### Problem to work on
Please copy the lines below, exactly as they are, from the one with "Success is not" through the one with "Replica Set Content", and leave out the pictures.

### Data records
◇ ◇ ◇ ◇ ◇
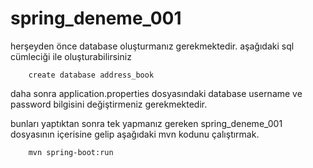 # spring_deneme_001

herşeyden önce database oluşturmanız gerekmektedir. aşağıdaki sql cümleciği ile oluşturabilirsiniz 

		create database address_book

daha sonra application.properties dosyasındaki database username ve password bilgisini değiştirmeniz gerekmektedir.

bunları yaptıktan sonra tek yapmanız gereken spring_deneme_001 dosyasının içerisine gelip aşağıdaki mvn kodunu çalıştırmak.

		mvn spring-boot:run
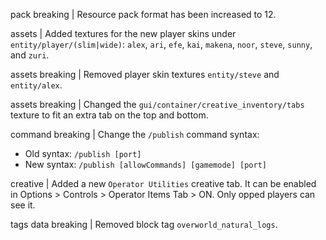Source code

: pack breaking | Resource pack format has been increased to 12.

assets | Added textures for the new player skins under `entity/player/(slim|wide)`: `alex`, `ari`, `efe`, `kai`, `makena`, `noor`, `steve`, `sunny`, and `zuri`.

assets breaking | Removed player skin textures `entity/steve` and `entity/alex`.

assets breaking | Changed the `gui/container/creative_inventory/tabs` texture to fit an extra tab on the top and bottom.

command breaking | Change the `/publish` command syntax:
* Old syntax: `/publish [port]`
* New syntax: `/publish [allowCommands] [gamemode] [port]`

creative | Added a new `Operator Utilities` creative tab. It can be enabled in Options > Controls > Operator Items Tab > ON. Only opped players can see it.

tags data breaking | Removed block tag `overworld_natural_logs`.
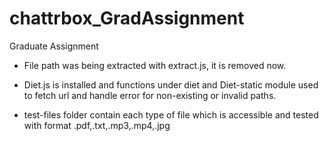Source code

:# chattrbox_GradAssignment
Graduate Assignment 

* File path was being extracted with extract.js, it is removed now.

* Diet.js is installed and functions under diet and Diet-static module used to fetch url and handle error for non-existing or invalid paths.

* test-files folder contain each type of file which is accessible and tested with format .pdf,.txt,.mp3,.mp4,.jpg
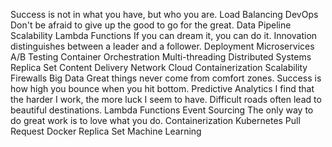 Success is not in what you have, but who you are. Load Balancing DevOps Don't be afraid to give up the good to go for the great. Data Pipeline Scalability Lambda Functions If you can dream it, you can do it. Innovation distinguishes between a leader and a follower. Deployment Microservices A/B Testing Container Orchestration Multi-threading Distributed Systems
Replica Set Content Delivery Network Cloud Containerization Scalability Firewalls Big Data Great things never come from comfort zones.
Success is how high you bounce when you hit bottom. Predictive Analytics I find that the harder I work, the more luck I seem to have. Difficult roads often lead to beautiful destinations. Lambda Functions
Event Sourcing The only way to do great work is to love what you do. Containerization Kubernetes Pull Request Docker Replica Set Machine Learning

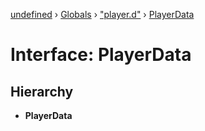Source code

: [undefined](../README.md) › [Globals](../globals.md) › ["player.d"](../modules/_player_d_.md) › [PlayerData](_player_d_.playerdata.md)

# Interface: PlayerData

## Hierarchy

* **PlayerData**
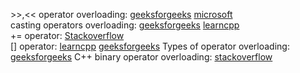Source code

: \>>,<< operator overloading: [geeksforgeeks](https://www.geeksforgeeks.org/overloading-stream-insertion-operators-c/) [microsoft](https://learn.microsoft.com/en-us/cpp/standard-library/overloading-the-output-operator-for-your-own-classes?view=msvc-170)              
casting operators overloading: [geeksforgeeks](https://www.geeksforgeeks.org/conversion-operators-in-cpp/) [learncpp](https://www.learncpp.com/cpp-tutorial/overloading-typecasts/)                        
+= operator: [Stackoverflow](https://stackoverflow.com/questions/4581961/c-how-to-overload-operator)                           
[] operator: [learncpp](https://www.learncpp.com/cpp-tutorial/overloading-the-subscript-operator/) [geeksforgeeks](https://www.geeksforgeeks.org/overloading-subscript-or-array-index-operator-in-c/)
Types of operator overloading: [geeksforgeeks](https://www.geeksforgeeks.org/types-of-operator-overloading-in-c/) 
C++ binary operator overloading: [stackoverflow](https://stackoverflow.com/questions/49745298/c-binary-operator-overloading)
◇ ◇ ◇ ◇ ◇
### Task output
 Success is not in what you have, but who you are. Load Balancing DevOps Don't be afraid to give up the good to go for the great. Data Pipeline Scalability Lambda Functions If you can dream it, you can do it. Innovation distinguishes between a leader and a follower. Deployment Microservices A/B Testing Container Orchestration Multi-threading Distributed Systems
Replica Set Content Delivery Network Cloud Containerization Scalability Firewalls Big Data Great things never come from comfort zones.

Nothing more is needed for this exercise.